A large Cowlitz Indian village once sat where the town of Toledo is today, so I always figured the Toledo Indians moniker honored that historic connection. I love the high school’s portrait of David Ike, known as the tribe’s last full-blooded member, and I appreciated his son, Gary, who helped coach our sports teams for three decades until his death in 2010.

Honoring the tribe means respecting the wishes of its leaders who described the Tomahawk Chop and mascot costume as “offensive and stereotypical,” according to a Feb. 5 letter signed by Cowlitz Indian Tribe Chairman William Iyall and Tribal Council Chairwoman Patty Kinswa-Gaiser.

In 2006, the tribe endorsed the Indians name and use of the Tomahawk Chop and helped acquire the uncomfortable-to-wear mascot costume. But that was then.

After complaints lodged by Chief Leschi supporters, district officials began working with the Cowlitz tribe to decide what constitutes “cultural misappropriation.” The tribe did not give an opinion on the Indians name, in use by Toledo schools since 1922 and the Dreamcatcher T logo, use of Chief Wahoo, and the totem pole commissioned by the class of 1988.

I wouldn’t be surprised if, at some point, complaints arise over use of the word “Indians.” Some might consider it offensive; others may say it refers to people from India. Perhaps, with construction of the new high school, the district should consider alternatives.

We could follow Kalama’s example and honor the tribe by name, but Toledo Cowlitz doesn’t flow quite as well as Kalama Chinooks. In 2016, cartoonist Charles Funk, a Chinook Indian, helped Kalama revamp its offensive Charlie Chinook mascot with a buck-toothed, big-nosed Native American in loin cloth and feather, wielding a tomahawk and a diploma.

Or we could avoid offending Native Americans by picking a mascot such as the Toledo Cheeseheads or Toledo Steamboaters, tapping into a long-ago history when a local factory churned out cheese and the steamboat “Toledo” plied the Cowlitz River.

I’d prefer the Toledo Pioneers, since the community was home to Simon Plamondon, the first white man to settle north of the Columbia River. The tall, lanky French-Canadian fur trapper arrived in 1821, married Cowlitz women, and raised a large family in the region. The first American to settle north of the Columbia River was John R. Jackson, an Englishman naturalized in New York who arrived in 1844 and settled near Mary’s Corner the following spring.
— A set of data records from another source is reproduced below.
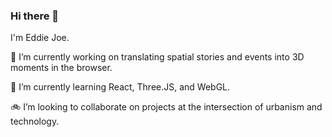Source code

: ### Hi there 👋

I'm Eddie Joe. 

🚃 I’m currently working on translating spatial stories and events into 3D moments in the browser. 

🛵 I’m currently learning React, Three.JS, and WebGL. 

🚲 I’m looking to collaborate on projects at the intersection of urbanism and technology. 
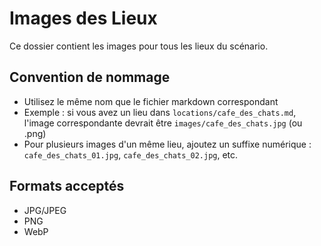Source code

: # Images des Lieux

Ce dossier contient les images pour tous les lieux du scénario.

## Convention de nommage
- Utilisez le même nom que le fichier markdown correspondant
- Exemple : si vous avez un lieu dans `locations/cafe_des_chats.md`, l'image correspondante devrait être `images/cafe_des_chats.jpg` (ou .png)
- Pour plusieurs images d'un même lieu, ajoutez un suffixe numérique : `cafe_des_chats_01.jpg`, `cafe_des_chats_02.jpg`, etc.

## Formats acceptés
- JPG/JPEG
- PNG
- WebP
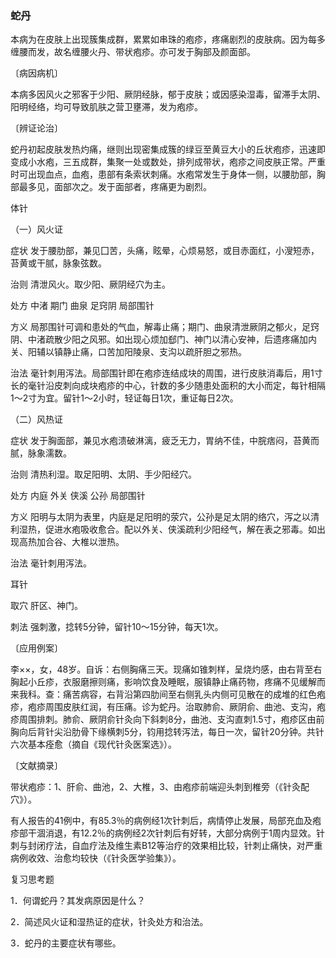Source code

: ### 蛇丹

本病为在皮肤上出现簇集成群，累累如串珠的疱疹，疼痛剧烈的皮肤病。因为每多缠腰而发，故名缠腰火丹、带状疱疹。亦可发于胸部及颜面部。

〔病因病机〕

本病多因风火之邪客于少阳、厥阴经脉，郁于皮肤；或因感染湿毒，留滞手太阴、阳明经络，均可导致肌肤之营卫壅滞，发为疱疹。

〔辨证论治〕

蛇丹初起皮肤发热灼痛，继则出现密集成簇的绿豆至黄豆大小的丘状疱疹，迅速即变成小水疱，三五成群，集聚一处或数处，排列成带状，疱疹之间皮肤正常。严重时可出现血点，血疱，患部有条索状刺痛。水疱常发生于身体一侧，以腰肋部，胸部最多见，面部次之。发于面部者，疼痛更为剧烈。

体针

（一）风火证

症状  发于腰肋部，兼见囗苦，头痛，眩晕，心烦易怒，或目赤面红，小溲短赤，苔黄或干腻，脉象弦数。

治则  清泄风火。取少阳、厥阴经穴为主。

处方  中渚  期门  曲泉  足窍阴  局部围针

方义  局那围针可调和患处的气血，解毒止痛；期门、曲泉清泄厥阴之郁火，足窍阴、中渚疏散少阳之风邪。如出现心烦加郄门、神门以清心安神，后遗疼痛加内关、阳辅以镇静止痛，口苦加阳陵泉、支沟以疏肝胆之邪热。

治法  毫针刺用泻法。局部围针即在疱疹连结成块的周围，进行皮肤消毒后，用1寸长的毫针沿皮刺向成块疱疹的中心，针数的多少随患处面积的大小而定，每针相隔1～2寸为宜。留针1～2小时，轻证每日1次，重证每日2次。

（二）风热证

症状  发于胸面部，兼见水疱溃破淋漓，疲乏无力，胃纳不佳，中脘痞闷，苔黄而腻，脉象濡数。

治则  清热利湿。取足阳明、太阴、手少阳经穴。

处方  内庭  外关  侠溪  公孙  局部围针

方义  阳明与太阴为表里，内庭是足阳明的荥穴，公孙是足太阴的络穴，泻之以清利湿热，促进水疱吸收愈合。配以外关、侠溪疏利少阳经气，解在表之邪毒。如出现高热加合谷、大椎以泄热。

治法  毫针刺用泻法。

耳针

取穴  肝区、神门。

刺法  强刺激，捻转5分钟，留针10～15分钟，每天1次。

〔应用例案〕

李××，女，48岁。自诉：右侧胸痛三天。现痛如锥刺样，呈烧灼感，由右背至右胸起小丘疹，衣服磨擦则痛，影响饮食及睡眠，服镇静止痛药物，疼痛不见缓解而来我科。查：痛苦病容，右背沿第四肋间至右侧乳头内侧可见散在的成堆的红色疱疹，疱疹周围皮肤红润，有压痛。诊为蛇丹。治取肺俞、厥阴俞、曲池、支沟，疱疹周围排刺。肺俞、厥阴俞针灸向下斜刺8分，曲池、支沟直刺1.5寸，疱疹区由前胸向后背针尖沿肋骨下缘横刺5分，钧用捻转泻法，每日一次，留针20分钟。共针六次基本痊愈（摘自《现代针灸医案选》）。

〔文献摘录〕

带状疱疹：1、肝俞、曲池，2、大椎，3、由疱疹前端迎头刺到椎旁（《针灸配穴》）。

有人报告的41例中，有85.3％的病例经1次针刺后，病情停止发展，局部充血及疱疹部干涸消退，有12.2％的病例经2次针刺后有好转，大部分病例于1周内显效。针刺与封闭疗法，自血疗法及维生素B12等治疗的效果相比较，针刺止痛快，对严重病例收效、治愈均较快（《针灸医学验集》）。

复习思考题

1．何谓蛇丹？其发病原因是什么？

2．简述风火证和湿热证的症状，针灸处方和治法。

3．蛇丹的主要症状有哪些。
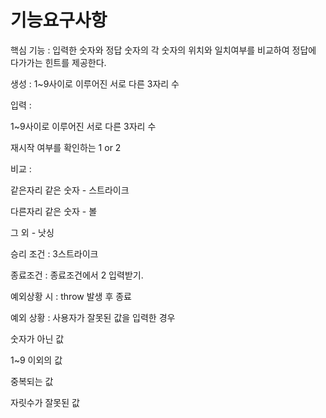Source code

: # 기능요구사항

핵심 기능 : 입력한 숫자와 정답 숫자의 각 숫자의 위치와 일치여부를 비교하여 정답에 다가가는 힌트를 제공한다.

생성 : 1~9사이로 이루어진 서로 다른 3자리 수

입력 :

1~9사이로 이루어진 서로 다른 3자리 수

재시작 여부를 확인하는 1 or 2

비교 :

같은자리 같은 숫자 - 스트라이크

다른자리 같은 숫자 - 볼

그 외 - 낫싱

승리 조건 : 3스트라이크

종료조건 : 종료조건에서 2 입력받기.

예외상황 시 : throw 발생 후 종료

예외 상황 : 사용자가 잘못된 값을 입력한 경우

숫자가 아닌 값

1~9 이외의 값

중복되는 값

자릿수가 잘못된 값
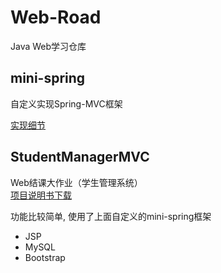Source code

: # Web-Road    

Java Web学习仓库   

## mini-spring      

自定义实现Spring-MVC框架    

[实现细节](./mini-spring/README.md)     

## StudentManagerMVC   

Web结课大作业（学生管理系统）    
[项目说明书下载](./Web技术大作业.pdf)  

功能比较简单, 使用了上面自定义的mini-spring框架     

* JSP  
* MySQL    
* Bootstrap     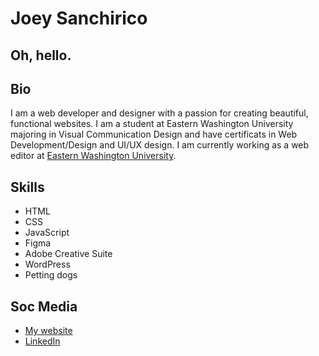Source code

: # Joey Sanchirico

## Oh, hello.

## Bio  
I am a web developer and designer with a passion for creating beautiful, functional websites. I am a student at Eastern Washington University majoring in Visual Communication Design and have certificats in Web Development/Design and UI/UX design. I am currently working as a web editor at [Eastern Washington University](inside.ewu.edu).

## Skills
- HTML
- CSS
- JavaScript
- Figma
- Adobe Creative Suite
- WordPress
- Petting dogs

## Soc Media
* [My website](https://joeysanchirico.netlify.app/)
* [LinkedIn](https://www.linkedin.com/in/joseph-sanchirico-606aba2a1/)

 



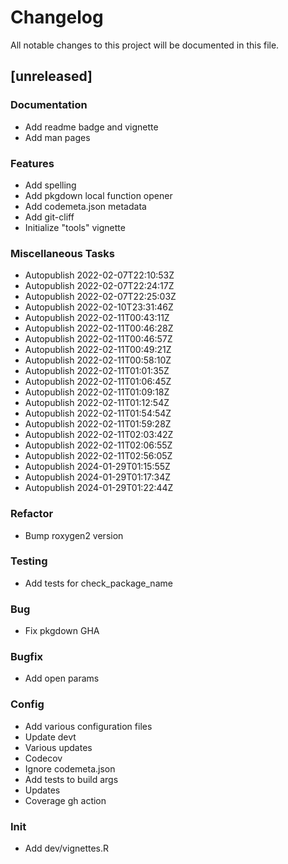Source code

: # Changelog
All notable changes to this project will be documented in this file.

## [unreleased]

### Documentation

- Add readme badge and vignette
- Add man pages

### Features

- Add spelling
- Add pkgdown local function opener
- Add codemeta.json metadata
- Add git-cliff
- Initialize "tools" vignette

### Miscellaneous Tasks

- Autopublish 2022-02-07T22:10:53Z
- Autopublish 2022-02-07T22:24:17Z
- Autopublish 2022-02-07T22:25:03Z
- Autopublish 2022-02-10T23:31:46Z
- Autopublish 2022-02-11T00:43:11Z
- Autopublish 2022-02-11T00:46:28Z
- Autopublish 2022-02-11T00:46:57Z
- Autopublish 2022-02-11T00:49:21Z
- Autopublish 2022-02-11T00:58:10Z
- Autopublish 2022-02-11T01:01:35Z
- Autopublish 2022-02-11T01:06:45Z
- Autopublish 2022-02-11T01:09:18Z
- Autopublish 2022-02-11T01:12:54Z
- Autopublish 2022-02-11T01:54:54Z
- Autopublish 2022-02-11T01:59:28Z
- Autopublish 2022-02-11T02:03:42Z
- Autopublish 2022-02-11T02:06:55Z
- Autopublish 2022-02-11T02:56:05Z
- Autopublish 2024-01-29T01:15:55Z
- Autopublish 2024-01-29T01:17:34Z
- Autopublish 2024-01-29T01:22:44Z

### Refactor

- Bump roxygen2 version

### Testing

- Add tests for check_package_name

### Bug

- Fix pkgdown GHA

### Bugfix

- Add open params

### Config

- Add various configuration files
- Update devt
- Various updates
- Codecov
- Ignore codemeta.json
- Add tests to build args
- Updates
- Coverage gh action

### Init

- Add dev/vignettes.R

<!-- generated by git-cliff -->
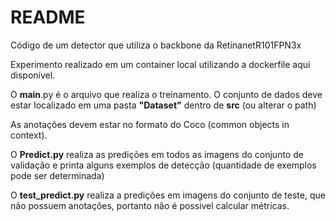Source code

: # README

Código de um detector que utiliza o backbone da RetinanetR101FPN3x

Experimento realizado em um container local utilizando a dockerfile aqui disponível.

O __main__.py é o arquivo que realiza o treinamento. O conjunto de dados deve estar localizado em uma pasta __"Dataset"__ dentro de __src__ (ou alterar o path)

As anotações devem estar no formato do Coco (common objects in context).

O __Predict.py__ realiza as predições em todos as imagens do conjunto de validação e printa alguns exemplos de detecção (quantidade de exemplos pode ser determinada)

O __test_predict.py__ realiza a predições em imagens do conjunto de teste, que não possuem anotações, portanto não é possivel calcular métricas.
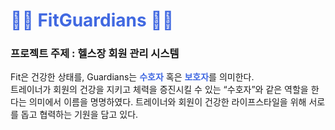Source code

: <h1 style="color:royalblue;">🏋️‍♀️ FitGuardians 🏋️‍♂️</h1>

<h3>프로젝트 주제 : 헬스장 회원 관리 시스템</h3>
<p>
Fit은 건강한 상태를, Guardians는 <b style="color:royalblue;">수호자</b> 혹은 
<b style="color:royalblue;">보호자</b>를 의미한다. <br/>
트레이너가 회원의 건강을 지키고 체력을 증진시킬 수 있는 “수호자”와 같은 역할을 한다는 의미에서 이름을 명명하였다. 트레이너와 회원이 건강한 라이프스타일을 위해 서로를 돕고 협력하는 기원을 담고 있다.
</p>

<!-- 로고 삽입할 것 -->

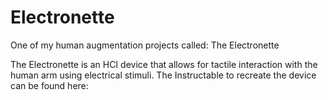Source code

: # Electronette
One of my human augmentation projects called: The Electronette 

The Electronette is an HCI device that allows for tactile interaction with the human arm using electrical stimuli.
The Instructable to recreate the device can be found here:
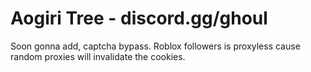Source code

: # Aogiri Tree - discord.gg/ghoul
Soon gonna add, captcha bypass.
Roblox followers is proxyless cause random proxies will invalidate the cookies.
Toledo marks the head of the Cowlitz Trail used by pioneers heading north to settle the Puget Sound.

I loved the idea of honoring our deepest roots, the Cowlitz tribe, but to avoid controversy ahead, it might be wise to look elsewhere for a mascot and logo.



Armistice Day Tragedy Centennial

An informal committee is meeting once a month at the Centralia Timberland Library to discuss events commemorating the centennial of the Armistice Day Tragedy of 1919.

On Nov. 11, 1919, four World War I veterans in an American Legion parade died from gunshots. That night, a mob pulled Wesley Everest, a member of the Industrial Workers of the World involved in the shootings, from the city jail and hung him from the Mellen Street bridge.

For decades, shrouded in shame over the lynching, Centralia citizens refused to discuss what happened.

The commemoration should go beyond sides in the century-old controversy, Max Vogt, Centralia’s mayor pro tem and a local business owner, said at a meeting last week. He suggested a ceremony, perhaps marked by handshakes between veterans and union officials, acknowledge what we’ve learned from the past (that violence never resolves anything) and proclaim peace and understanding in the future.

“Nobody here was a winner,” Vogt said. “Armistice literally means stop the fight.”

The next meeting begins at 5 p.m. March 25.